Gender inequality may not be number one on the political agenda of all the world’s leaders and all the mainstream media – shame on them! – but we were still pretty psyched to see the release of a slate of top-notch feminist, LGBT and trans-aware books over the course of the last twelve months. Here are five of our favourites: buy them, read them, pass them to your friends! Solidarity!
Gender Failure, Ivan E. Coyote and Rae Spoon
Coyote and Spoon have collaborated on this multi-genre collection of essays, lyrics (they’re also musicians) and images about their respective experiences of being messed about by a society obsessed with the gender binary. This is to autobiography what a punch in the gut is to a slap on the shoulder. It’s courageous, open, funny, and very, very sad.
Bad Feminist, Roxane Gay
Gay has been something of a slow-burning sensation in US-literary circles over the past decade, with her fiction and non-fiction alike appearing in just about every journal you’d care to mention. 2014 saw the publication not only of her debut novel, An Untamed State, but also her first collection of essays, Bad Feminist, which explores her relationship with gender and sexuality, pop culture, food and body awareness and sexual violence; she’s an acute and accessible cultural commentator whom we should all be reading.
Body Counts: A Memoir of Politics, Sex, AIDS, and Survival, Sean Strub
This is a riveting memoir from the first openly HIV-positive candidate for U.S. Congress.

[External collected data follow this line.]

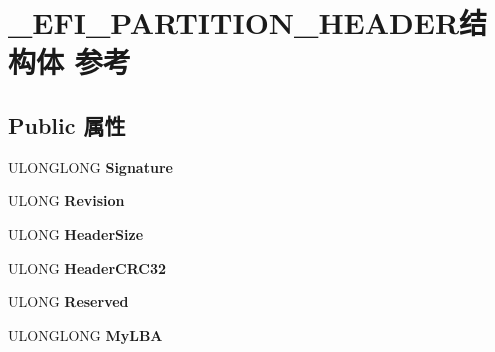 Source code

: \hypertarget{struct___e_f_i___p_a_r_t_i_t_i_o_n___h_e_a_d_e_r}{}\section{\+\_\+\+E\+F\+I\+\_\+\+P\+A\+R\+T\+I\+T\+I\+O\+N\+\_\+\+H\+E\+A\+D\+E\+R结构体 参考}
\label{struct___e_f_i___p_a_r_t_i_t_i_o_n___h_e_a_d_e_r}
\subsection*{Public 属性}
\begin{DoxyCompactItemize}
\item 
\mbox{\label{struct___e_f_i___p_a_r_t_i_t_i_o_n___h_e_a_d_e_r_aaa4b8f0dd9c11a49b12d7e20a327a462}} 
U\+L\+O\+N\+G\+L\+O\+NG {\bfseries Signature}
\item 
\mbox{\label{struct___e_f_i___p_a_r_t_i_t_i_o_n___h_e_a_d_e_r_ade363ca9bbff2dc609d7d61ef5eecc9b}} 
U\+L\+O\+NG {\bfseries Revision}
\item 
\mbox{\label{struct___e_f_i___p_a_r_t_i_t_i_o_n___h_e_a_d_e_r_aaec54530ce0b41ae8fef1d18f27ea8d0}} 
U\+L\+O\+NG {\bfseries Header\+Size}
\item 
\mbox{\label{struct___e_f_i___p_a_r_t_i_t_i_o_n___h_e_a_d_e_r_a5f68c3315f25ac2296347aa880228afd}} 
U\+L\+O\+NG {\bfseries Header\+C\+R\+C32}
\item 
\mbox{\label{struct___e_f_i___p_a_r_t_i_t_i_o_n___h_e_a_d_e_r_a85c856a8c53626a845dacc186478198b}} 
U\+L\+O\+NG {\bfseries Reserved}
\item 
\mbox{\label{struct___e_f_i___p_a_r_t_i_t_i_o_n___h_e_a_d_e_r_acd861b1b6692a367a71e63f696ed8f16}} 
U\+L\+O\+N\+G\+L\+O\+NG {\bfseries My\+L\+BA}
\item 
\mbox{\label{struct___e_f_i___p_a_r_t_i_t_i_o_n___h_e_a_d_e_r_a9dee55b232d0f7ae7c80d57e1fb0b2d4}} 

\end{DoxyCompactItemize}
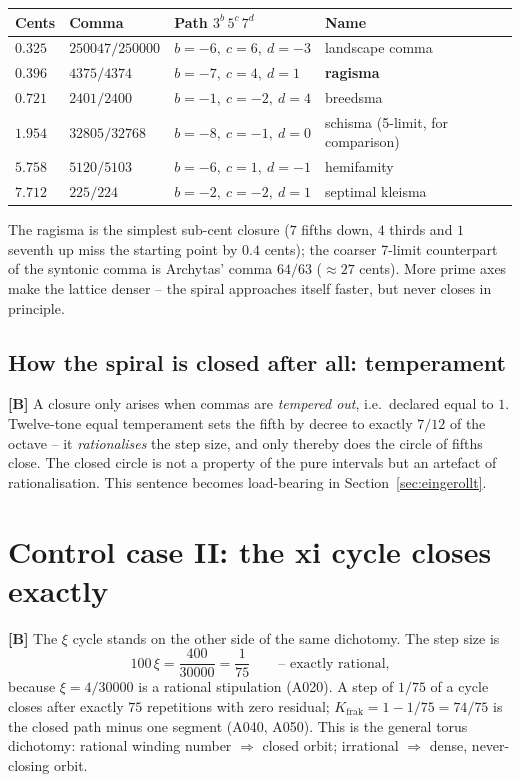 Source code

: \begin{center}
\begin{tabular}{llll}
\toprule
Cents & Comma & Path $3^{b}\,5^{c}\,7^{d}$ & Name \\
\midrule
$0.325$ & $250047/250000$ & $b=-6,\ c=6,\ d=-3$ & landscape comma \\
$0.396$ & $4375/4374$ & $b=-7,\ c=4,\ d=1$ & \textbf{ragisma} \\
$0.721$ & $2401/2400$ & $b=-1,\ c=-2,\ d=4$ & breedsma \\
$1.954$ & $32805/32768$ & $b=-8,\ c=-1,\ d=0$ & schisma (5-limit, for comparison) \\
$5.758$ & $5120/5103$ & $b=-6,\ c=1,\ d=-1$ & hemifamity \\
$7.712$ & $225/224$ & $b=-2,\ c=-2,\ d=1$ & septimal kleisma \\
\bottomrule
\end{tabular}
\end{center}

The ragisma is the simplest sub-cent closure ($7$ fifths down, $4$
thirds and $1$ seventh up miss the starting point by $0.4$ cents); the
coarser 7-limit counterpart of the syntonic comma is Archytas' comma
$64/63$ ($\approx 27$ cents). More prime axes make the lattice denser
-- the spiral approaches itself faster, but never closes in principle.

\subsection{How the spiral is closed after all: temperament}

\textbf{[B]} A closure only arises when commas are \emph{tempered out},
i.e.\ declared equal to $1$. Twelve-tone equal temperament sets the
fifth by decree to exactly $7/12$ of the octave -- it
\emph{rationalises} the step size, and only thereby does the circle of
fifths close. The closed circle is not a property of the pure
intervals but an artefact of rationalisation. This sentence becomes
load-bearing in Section~\ref{sec:eingerollt}.

\section{Control case II: the xi cycle closes exactly}

\textbf{[B]} The $\xi$ cycle stands on the other side of the same
dichotomy. The step size is
\[
  100\,\xi = \frac{400}{30000} = \frac{1}{75}
  \qquad\text{-- exactly rational,}
\]
because $\xi = 4/30000$ is a rational stipulation (A020). A step of
$1/75$ of a cycle closes after exactly $75$ repetitions with zero
residual; $K_\text{frak} = 1 - 1/75 = 74/75$ is the closed path minus
one segment (A040, A050). This is the general torus dichotomy:
rational winding number $\Rightarrow$ closed orbit; irrational
$\Rightarrow$ dense, never-closing orbit.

Strub’s also the man behind POZ magazine and the producer of the Broadway hit The Night Larry Kramer Kissed Me, and the combo of cultural and political insight here makes for a truly fascinating read particularly into the world of AIDS activism.
Men Explain Things to Me: And Other Essays, Rebecca Solnit
Solnit’s book is generally accredited as the inspiration for one of 2014’s best neologisms – mansplaining – but there’s more to it than that: the title essay, in which Solnit explores her own experiences of the unbalanced conversational power dynamics between men and women, is the most famous, but the rest of the book doesn’t disappoint: there are six more essays on topics from Virginia Woolf to marriage equality.
Redefining Realness, Janet Mock
A memoir about being young, non-white, non-rich, and non-binary, this is an excellent read whether you identify as non-cis or cis-gendered: Mock is passionate and positive about her trans experience. We particularly dug the discussions about hegemonic standards of beauty and whether trans women ought to ‘pass’. Mock is also the founder of the trans women’s movement, #GirlsLikeUs – look it up!
Well, if those tickle your fancy, please don’t hesitate to recommend us more titles – there’s no such thing as too much to read.